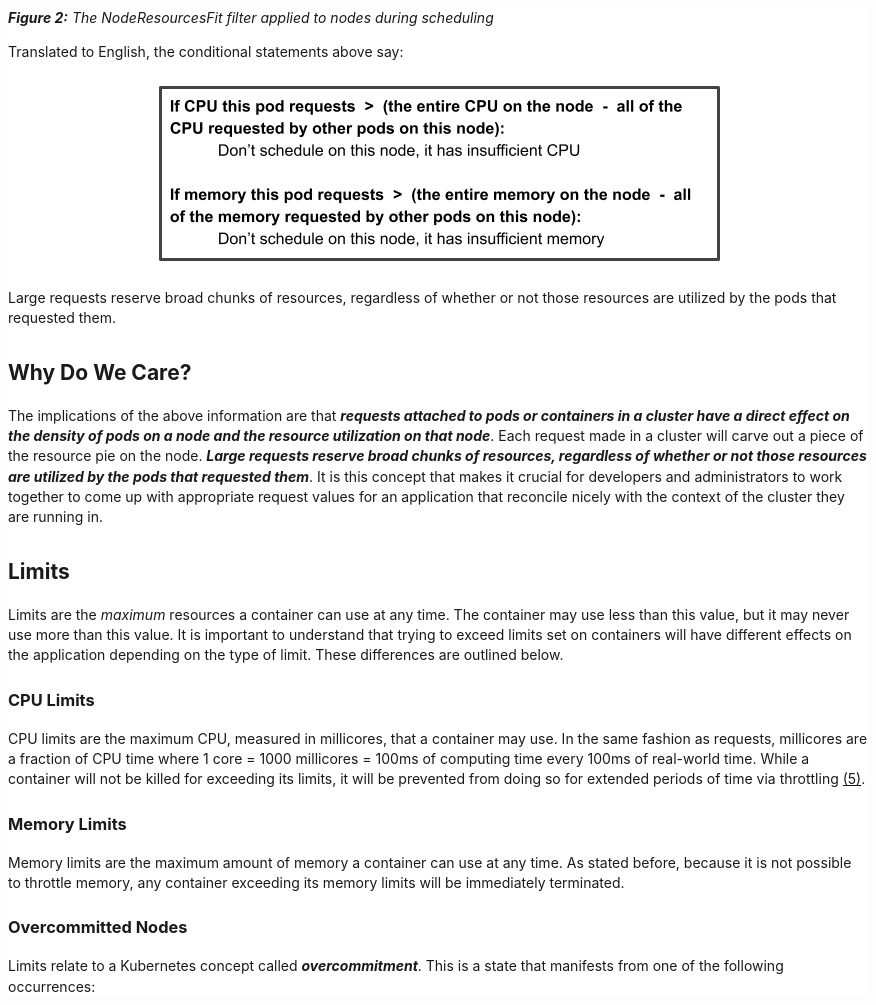 *__Figure 2:__ The NodeResourcesFit filter applied to nodes during scheduling*

Translated to English, the conditional statements above say:
<p align="center">
  <img src="https://github.com/ryandevlin-redhat/ResourcesBlog/blob/main/StyledTextBox.png" />
</p>

Large requests reserve broad chunks of resources, regardless of whether or not those resources are utilized by the pods that requested them.

## Why Do We Care?
The implications of the above information are that ***requests attached to pods or containers in a cluster have a direct effect on the density of pods on a node and the resource utilization on that node***. Each request made in a cluster will carve out a piece of the resource pie on the node. ***Large requests reserve broad chunks of resources, regardless of whether or not those resources are utilized by the pods that requested them***. It is this concept that makes it crucial for developers and administrators to work together to come up with appropriate request values for an application that reconcile nicely with the context of the cluster they are running in.
	
## Limits
Limits are the *maximum* resources a container can use at any time. The container may use less than this value, but it may never use more than this value. It is important to understand that trying to exceed limits set on containers will have different effects on the application depending on the type of limit. These differences are outlined below.

### CPU Limits
CPU limits are the maximum CPU, measured in millicores, that a container may use. In the same fashion as requests, millicores are a fraction of CPU time where 1 core = 1000 millicores = 100ms of computing time every 100ms of real-world time. While a container will not be killed for exceeding its limits, it will be prevented from doing so for extended periods of time via throttling [(5)](https://kubernetes.io/docs/concepts/configuration/manage-resources-containers/#how-pods-with-resource-limits-are-run).

### Memory Limits
Memory limits are the maximum amount of memory a container can use at any time. As stated before, because it is not possible to throttle memory, any container exceeding its memory limits will be immediately terminated.

### Overcommitted Nodes
Limits relate to a Kubernetes concept called ***overcommitment***. This is a state that manifests from one of the following occurrences:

···

* What you should do *
Give every entry again word for word; no images belong in the copy.

* Result of this exercise *
 *__Figure 2:__ The NodeResourcesFit filter applied to nodes during scheduling*

Translated to English, the conditional statements above say:
<p align="center">
  <img src="https://github.com/ryandevlin-redhat/ResourcesBlog/blob/main/StyledTextBox.png" />
</p>

Large requests reserve broad chunks of resources, regardless of whether or not those resources are utilized by the pods that requested them.

## Why Do We Care?
The implications of the above information are that ***requests attached to pods or containers in a cluster have a direct effect on the density of pods on a node and the resource utilization on that node***. Each request made in a cluster will carve out a piece of the resource pie on the node. ***Large requests reserve broad chunks of resources, regardless of whether or not those resources are utilized by the pods that requested them***. It is this concept that makes it crucial for developers and administrators to work together to come up with appropriate request values for an application that reconcile nicely with the context of the cluster they are running in.
	
## Limits
Limits are the *maximum* resources a container can use at any time. The container may use less than this value, but it may never use more than this value. It is important to understand that trying to exceed limits set on containers will have different effects on the application depending on the type of limit. These differences are outlined below.

### CPU Limits
CPU limits are the maximum CPU, measured in millicores, that a container may use. In the same fashion as requests, millicores are a fraction of CPU time where 1 core = 1000 millicores = 100ms of computing time every 100ms of real-world time. While a container will not be killed for exceeding its limits, it will be prevented from doing so for extended periods of time via throttling [(5)](https://kubernetes.io/docs/concepts/configuration/manage-resources-containers/#how-pods-with-resource-limits-are-run).

### Memory Limits
Memory limits are the maximum amount of memory a container can use at any time. As stated before, because it is not possible to throttle memory, any container exceeding its memory limits will be immediately terminated.

### Overcommitted Nodes
Limits relate to a Kubernetes concept called ***overcommitment***. This is a state that manifests from one of the following occurrences:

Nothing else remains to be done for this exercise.